Ninguém em sã consciência defenderia comportamentos ou políticas discriminatórias com quem quer que seja, mas o identitarismo se apropria de lutas meritórias e problemas reais usando novas doxas como a teoria do “racismo estrutural” ou o famigerado “Projeto 1619”, patrocinado pelo The New York Times, que pretende nada menos que reescrever toda a história americana e justificar o protagonismo e o sucesso sem precedentes dos EUA como um produto da exploração da escravidão. Parece marxismo vulgar? E é.
O governo Lula pode não ter aprendido com as lições dos malfadados mandatos de Dilma Rousseff não apenas na economia, mas também na condescendência com a perniciosa e corrosiva “cultura woke”, contrabandeada das elites americanas e europeias para o Brasil sem qualquer filtro, reflexão ou ceticismo.
Há quem diga que não há reunião no novo governo que não use “linguagem neutra”, a mesma que foi proibida em projetos que usam a Lei Rouanet pelo governo anterior. Recém-empossada ministra do Turismo, a deputada federal campeã de votos no Rio de Janeiro conhecida como Daniela do Waguinho (União Brasil) tem projeto de lei que proíbe seu uso em escolas públicas e privadas, o que mostra que mesmo no primeiro escalão do governo Lula o tema está longe do consenso.
O encantamento das elites ocidentais, do mundo corporativo e seus esbirros com o tribalismo identitário é um dos fenômenos políticos e sociais mais importantes dos últimos tempos e está por trás da ascensão da chamada “nova direita”, por mais que os progressistas tentem se eximir de qualquer responsabilidade por sua nêmesis.
Algumas vozes fundamentais para se entender o processo foram banidas do debate, uma tática de intimidação histérica conhecida como “cultura do cancelamento” e que opta por amedrontar e ameaçar opiniões contrárias em vez de discuti-las. A estratégia cria uma oposição ressentida e reacionária que devolve os ataques com a completa negação de qualquer problema social, um diálogo de surdos que apenas reverbera seus próprios bordões e caminha para fraturar o arcabouço social.
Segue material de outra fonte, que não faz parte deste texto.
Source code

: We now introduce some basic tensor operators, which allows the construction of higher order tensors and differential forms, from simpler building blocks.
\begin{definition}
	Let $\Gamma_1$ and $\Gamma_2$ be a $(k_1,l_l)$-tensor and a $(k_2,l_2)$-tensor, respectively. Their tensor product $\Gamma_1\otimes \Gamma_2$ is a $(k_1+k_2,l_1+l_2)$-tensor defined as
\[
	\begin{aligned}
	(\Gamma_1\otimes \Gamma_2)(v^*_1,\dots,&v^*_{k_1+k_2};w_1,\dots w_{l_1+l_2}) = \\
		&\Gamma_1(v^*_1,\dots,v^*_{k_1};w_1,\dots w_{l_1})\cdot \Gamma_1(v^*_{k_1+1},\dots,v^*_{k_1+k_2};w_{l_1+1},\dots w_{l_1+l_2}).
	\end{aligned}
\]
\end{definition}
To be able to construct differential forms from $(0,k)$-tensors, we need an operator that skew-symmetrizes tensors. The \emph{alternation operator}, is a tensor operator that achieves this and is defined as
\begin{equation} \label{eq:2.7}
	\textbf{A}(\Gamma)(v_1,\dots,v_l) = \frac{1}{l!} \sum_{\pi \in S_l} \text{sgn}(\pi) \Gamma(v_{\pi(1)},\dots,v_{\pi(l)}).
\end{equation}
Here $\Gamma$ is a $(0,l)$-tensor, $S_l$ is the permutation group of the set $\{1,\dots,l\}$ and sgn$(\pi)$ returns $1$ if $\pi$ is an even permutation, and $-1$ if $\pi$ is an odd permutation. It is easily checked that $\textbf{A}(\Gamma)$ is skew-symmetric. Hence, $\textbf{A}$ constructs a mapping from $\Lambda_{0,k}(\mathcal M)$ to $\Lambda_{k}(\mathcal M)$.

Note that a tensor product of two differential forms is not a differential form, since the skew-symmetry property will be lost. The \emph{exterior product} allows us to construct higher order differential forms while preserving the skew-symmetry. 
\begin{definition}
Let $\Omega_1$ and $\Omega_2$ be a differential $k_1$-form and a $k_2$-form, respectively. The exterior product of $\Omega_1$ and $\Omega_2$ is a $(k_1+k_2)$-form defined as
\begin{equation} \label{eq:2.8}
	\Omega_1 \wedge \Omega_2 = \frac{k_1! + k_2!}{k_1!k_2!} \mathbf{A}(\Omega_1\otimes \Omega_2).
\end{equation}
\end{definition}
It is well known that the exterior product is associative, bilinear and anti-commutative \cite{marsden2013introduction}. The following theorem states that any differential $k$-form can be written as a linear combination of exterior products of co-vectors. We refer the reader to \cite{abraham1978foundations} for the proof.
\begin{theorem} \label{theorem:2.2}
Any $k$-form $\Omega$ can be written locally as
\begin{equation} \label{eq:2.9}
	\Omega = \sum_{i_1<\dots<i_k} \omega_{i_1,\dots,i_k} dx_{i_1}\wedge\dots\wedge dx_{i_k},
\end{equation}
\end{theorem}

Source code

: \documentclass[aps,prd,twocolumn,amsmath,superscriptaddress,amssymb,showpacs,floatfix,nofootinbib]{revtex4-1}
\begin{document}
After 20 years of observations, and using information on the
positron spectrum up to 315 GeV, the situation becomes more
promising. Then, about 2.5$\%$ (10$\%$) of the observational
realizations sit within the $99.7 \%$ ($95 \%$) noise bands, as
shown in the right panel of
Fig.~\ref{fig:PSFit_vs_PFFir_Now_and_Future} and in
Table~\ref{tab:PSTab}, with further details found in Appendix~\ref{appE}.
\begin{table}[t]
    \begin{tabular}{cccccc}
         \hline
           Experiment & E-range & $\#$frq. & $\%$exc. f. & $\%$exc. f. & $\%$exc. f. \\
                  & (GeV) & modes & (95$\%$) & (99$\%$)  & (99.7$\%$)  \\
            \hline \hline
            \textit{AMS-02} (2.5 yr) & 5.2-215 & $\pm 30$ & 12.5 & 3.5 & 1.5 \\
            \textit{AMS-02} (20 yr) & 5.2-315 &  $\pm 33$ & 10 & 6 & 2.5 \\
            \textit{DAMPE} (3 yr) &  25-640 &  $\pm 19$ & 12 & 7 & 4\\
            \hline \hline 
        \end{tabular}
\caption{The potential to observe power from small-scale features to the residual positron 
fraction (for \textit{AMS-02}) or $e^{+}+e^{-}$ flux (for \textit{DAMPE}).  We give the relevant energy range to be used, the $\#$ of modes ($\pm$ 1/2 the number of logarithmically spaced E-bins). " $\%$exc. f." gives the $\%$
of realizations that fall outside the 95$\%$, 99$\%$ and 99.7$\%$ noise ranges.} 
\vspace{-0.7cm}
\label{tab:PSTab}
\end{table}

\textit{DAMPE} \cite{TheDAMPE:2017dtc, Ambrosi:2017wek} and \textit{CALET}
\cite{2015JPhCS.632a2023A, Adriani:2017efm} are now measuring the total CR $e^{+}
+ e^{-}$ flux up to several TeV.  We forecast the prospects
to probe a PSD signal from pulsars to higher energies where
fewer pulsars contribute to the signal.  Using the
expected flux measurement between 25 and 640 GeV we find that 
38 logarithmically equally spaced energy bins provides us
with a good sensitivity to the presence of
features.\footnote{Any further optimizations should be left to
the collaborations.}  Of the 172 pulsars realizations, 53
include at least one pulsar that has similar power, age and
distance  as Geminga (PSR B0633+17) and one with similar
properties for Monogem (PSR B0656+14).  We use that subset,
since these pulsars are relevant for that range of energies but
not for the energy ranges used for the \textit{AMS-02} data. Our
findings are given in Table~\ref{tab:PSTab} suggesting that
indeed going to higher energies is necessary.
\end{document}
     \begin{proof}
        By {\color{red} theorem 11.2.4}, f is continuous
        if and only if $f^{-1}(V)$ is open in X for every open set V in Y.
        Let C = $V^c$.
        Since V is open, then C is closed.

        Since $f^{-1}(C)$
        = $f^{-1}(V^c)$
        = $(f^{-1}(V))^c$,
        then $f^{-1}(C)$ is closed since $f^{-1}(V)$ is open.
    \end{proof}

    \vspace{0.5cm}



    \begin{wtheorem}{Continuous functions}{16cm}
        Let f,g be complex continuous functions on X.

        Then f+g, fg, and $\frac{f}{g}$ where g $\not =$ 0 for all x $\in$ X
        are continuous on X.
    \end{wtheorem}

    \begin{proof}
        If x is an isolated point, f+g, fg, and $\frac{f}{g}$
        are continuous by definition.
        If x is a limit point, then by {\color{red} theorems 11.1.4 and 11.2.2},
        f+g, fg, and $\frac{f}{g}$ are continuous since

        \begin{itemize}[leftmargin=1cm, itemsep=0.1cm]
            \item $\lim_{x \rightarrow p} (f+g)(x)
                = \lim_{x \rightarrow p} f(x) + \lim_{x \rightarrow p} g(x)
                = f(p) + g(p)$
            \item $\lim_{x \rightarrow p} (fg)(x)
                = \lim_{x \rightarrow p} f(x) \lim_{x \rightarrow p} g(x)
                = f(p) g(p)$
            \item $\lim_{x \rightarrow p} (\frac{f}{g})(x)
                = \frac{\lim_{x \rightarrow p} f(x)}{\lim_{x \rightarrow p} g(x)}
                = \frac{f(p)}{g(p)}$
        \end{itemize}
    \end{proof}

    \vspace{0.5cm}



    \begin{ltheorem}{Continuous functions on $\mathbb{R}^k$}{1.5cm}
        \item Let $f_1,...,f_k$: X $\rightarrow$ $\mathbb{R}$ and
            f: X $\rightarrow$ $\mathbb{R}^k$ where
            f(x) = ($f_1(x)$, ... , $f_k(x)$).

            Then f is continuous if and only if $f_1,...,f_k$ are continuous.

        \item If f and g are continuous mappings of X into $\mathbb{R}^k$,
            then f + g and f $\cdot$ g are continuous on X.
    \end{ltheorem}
Dois pontos importantes sobre o identitarismo woke: como qualquer ideia que se pretende reformadora, que quer mexer com a sociedade de forma “estrutural”, é preciso que se permita o debate livre, racional e ponderado sobre os preceitos, análises e proposições dela derivados. É pedir demais?
Pode-se ler os autores identitários, mas nada justifica o cancelamento, explícito ou dissimulado, de intelectuais do porte de Thomas Sowell (“Discriminação e Disparidades”), Douglas Murray (“A Loucura das Massas”), Christopher Lasch (“A Rebelião das Elites”), Julien Benda (“A Traição dos Intelectuais”), Theodore Dalrymple (“Em Defesa do Preconceito”), Gad Saad (“A Mente Parasita”), José Guilherme Merquior (“O Marxismo Ocidental”), Patrick Deneen (“Por que o liberalismo fracassou?”), Antonio Risério (“Sobre o relativismo pós-moderno e a fantasia fascista da esquerda identitária”) ou Christophe Guilluy ( “O fim da classe média”), entre outros.
A agenda dos direitos humanos, igualdade, respeito às minorias e solidariedade avançou mais no Ocidente do que em qualquer outra civilização. O ataque aos pilares do senso comum utilizando o poder discricionário e o controle elitista dos meios de comunicação só atrai mais intolerância e paranoia.
A crítica intelectual à cultura woke existe, mas não é tudo. As elites progressistas podem, pragmaticamente, entender as consequências eleitorais de tentar enfiar goela abaixo da sociedade uma agenda sociocultural tão exótica, controversa, divisiva e potencialmente incendiária como esta que, no limite, fomenta o aparecimento de uma oposição igualmente radicalizada e violenta.
Se quatro anos de governo Bolsonaro, que recebeu 58.206.354 votos (49,1% do total) para sua reeleição, não serviram para ensinar uma coisa ou outra para seus opositores, nada ensinará. E em 2026, uma direita ainda mais reacionária estará de volta. No final, quem tem lugar de fala é o eleitor.